Quand on lui rappelle l'épisode cannois et tous les éloges ayant accompagné la sortie du film en France au mois d'août dernier, le cinéaste se rebelle un peu.

«J'aurais fait mon meilleur film? Un chef- d'oeuvre? Mais c'est atroce! lance-t-il. Que vais-je faire après? J'aime bien la notion d'oeuvre quand elle fait écho au travail et la façon dont un film peut en appeler un autre, mais chef d'oeuvre? Je ne suis pas d'accord. Un chef-d'oeuvre, ça va au musée; le musée c'est la mort; alors non. Évidemment, je suis très touché par toutes les belles choses écrites au sujet de ce film, mais je garde la tête froide. Mes cheveux, je les ai perdus déjà!»

Le cinéma et la vie


Au départ, il y avait les interrogations d'un cinéaste en constante remise en question. Après De battre mon coeur s'est arrêté, Jacques Audiard a ressenti une sorte d'inconfort créatif, comme un malaise lui indiquant qu'il était temps de voir ailleurs, d'explorer d'autres territoires.

«J'ai eu l'impression que ce changement proviendrait des acteurs, explique-t-il. J'ai adoré travailler avec les comédiens à qui j'ai fait appel dans mes films précédents et je les aime beaucoup, là n'est pas la question. J'avais toutefois le sentiment que je me conforterais dans le même genre d'histoires si je continuais avec eux. Le cinéma ressemble à la vie. Ça bouge dans la rue. Et j'ai envie de regarder de près les gens qui s'y trouvent.»

Son attention a été attirée par un scénario dont l'intrigue était campée dans une prison. Signée Abdel Raouf Dafri (Mesrine) et Nicolas Peufaillit, l'histoire relate le parcours d'un jeune détenu illettré, Malik (Tahar Rahim), qui, à l'intérieur des murs, apprendra la vie et le métier à la dure. Le scénario final, apparemment très différent de l'original, a été retravaillé par Audiard lui-même et son coscénariste Thomas Bidegain.

«En France, le genre du drame de prison n'existe pas comme aux États-Unis, fait remarquer Jacques Audiard. Il n'y a pas de tradition. Cela m'intéressait d'autant plus de jouer sur les paradoxes de cette histoire. Malik se révèle à lui-même dans un milieu hostile, plutôt conçu pour détruire les êtres.
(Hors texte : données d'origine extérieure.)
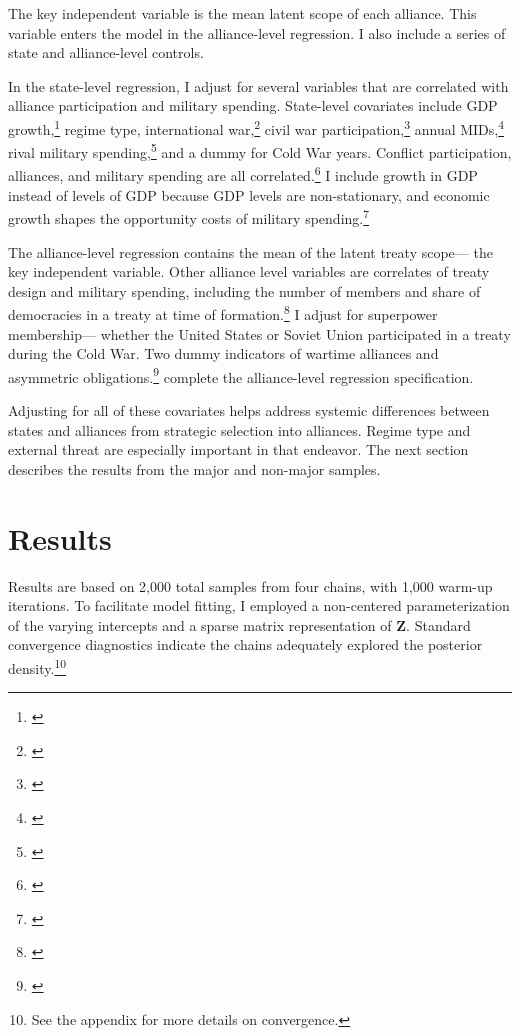 \documentclass[12pt]{article}
\begin{document}
The key independent variable is the mean latent scope of each alliance. 
This variable enters the model in the alliance-level regression. 
I also include a series of state and alliance-level controls. 


In the state-level regression, I adjust for several variables that are correlated with alliance participation and military spending. 
State-level covariates include GDP growth,\footnote{\citep{Boltetal2018}} regime type, international war,\footnote{\citep{Reiteretal2016}} civil war participation,\footnote{\citep{SarkeesWayman2010}} annual MIDs,\footnote{\citep{Gibleretal2016}} rival military spending,\footnote{\citep{ThompsonDreyer2012}} and a dummy for Cold War years.
Conflict participation, alliances, and military spending are all correlated.\footnote{\citep{SeneseVasquez2008}}
I include growth in GDP instead of levels of GDP because GDP levels are non-stationary, and economic growth shapes the opportunity costs of military spending.\footnote{\citep{Kimball2010, Zielinskietal2017}} 


The alliance-level regression contains the mean of the latent treaty scope--- the key independent variable. 
Other alliance level variables are correlates of treaty design and military spending, including the number of members and share of democracies in a treaty at time of formation.\footnote{\citep{Chibaetal2015}} 
I adjust for superpower membership--- whether the United States or Soviet Union participated in a treaty during the Cold War. 
Two dummy indicators of wartime alliances and asymmetric obligations.\footnote{\citep{Leedsetal2002}} complete the alliance-level regression specification. 


Adjusting for all of these covariates helps address systemic differences between states and alliances from strategic selection into alliances. 
Regime type and external threat are especially important in that endeavor. 
The next section describes the results from the major and non-major samples.
 

\section{Results}


Results are based on 2,000 total samples from four chains, with 1,000 warm-up iterations. 
To facilitate model fitting, I employed a non-centered parameterization of the varying intercepts and a sparse matrix representation of \textbf{Z}. 
Standard convergence diagnostics indicate the chains adequately explored the posterior density.\footnote{See the appendix for more details on convergence.} 
\end{document}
Je crois que la décision de travailler sur ce film vient d'une projection de De battre mon coeur s'est arrêté qu'avait organisée la ville de Paris à la Prison de la santé. Ce que j'ai vu là m'a donné un coup au coeur.»

Aussi Un prophète comporte-t-il sa part de violence. Sur laquelle le cinéaste a évidemment beaucoup réfléchi.

«De nos jours, nous sommes tellement exposés qu'on en vient à banaliser la mort d'autrui. Montrer un homme qui en tue un autre au cinéma devient problématique. C'est soit ignoble, soit complaisant. Il fallait montrer cela de la façon la plus frontale possible. C'est très éprouvant à tourner. D'ailleurs, nous avons pratiquement tout tourné en ordre chronologique sauf pour ces scènes-là. Nous les avons gardées pour la fin. Cela n'aurait pas été possible autrement.»

Un art en mutation

Audiard affirme par ailleurs être stimulé par l'arrivée des nouvelles technologies et des différents supports de diffusion. «Cela ne m'inquiète pas du tout, au contraire. Il faudra d'ailleurs trouver un autre mot pour désigner cet art parce que le cinéma, tel qu'on l'a conçu à sa naissance, n'existera plus. Cela changera forcément mon approche en tant que metteur en scène mais je trouve cela exaltant.»

En revanche, un aspect de cette mutation le préoccupe quand même plus particulièrement.

«L'abandon du discours critique m'effondre complètement, laisse tomber le cinéaste. Je suis issu d'une génération - les années 70 - où l'acte de voir un film était indissociable de la lecture des critiques. Soit cette lecture vous mettait en appétit; soit elle vous faisait redécouvrir le film que vous aviez vu sous un autre angle. Je me souviens très bien avoir eu envie de voir Fingers après avoir lu un article de Michel Ciment. Or le film de James Toback n'était pas sorti à Paris. Si mon esprit n'avait pas été stimulé par cet article de Michel, De battre mon coeur s'est arrêté, qui est un remake de Fingers, n'aurait probablement jamais existé.

- Pourquoi en sommes-nous là d'après vous?

- Je ne sais pas. Tout est mené par l'argent partout. J'ai envie de pleurer tout à coup!»

Un prophète prend l'affiche le 26 février.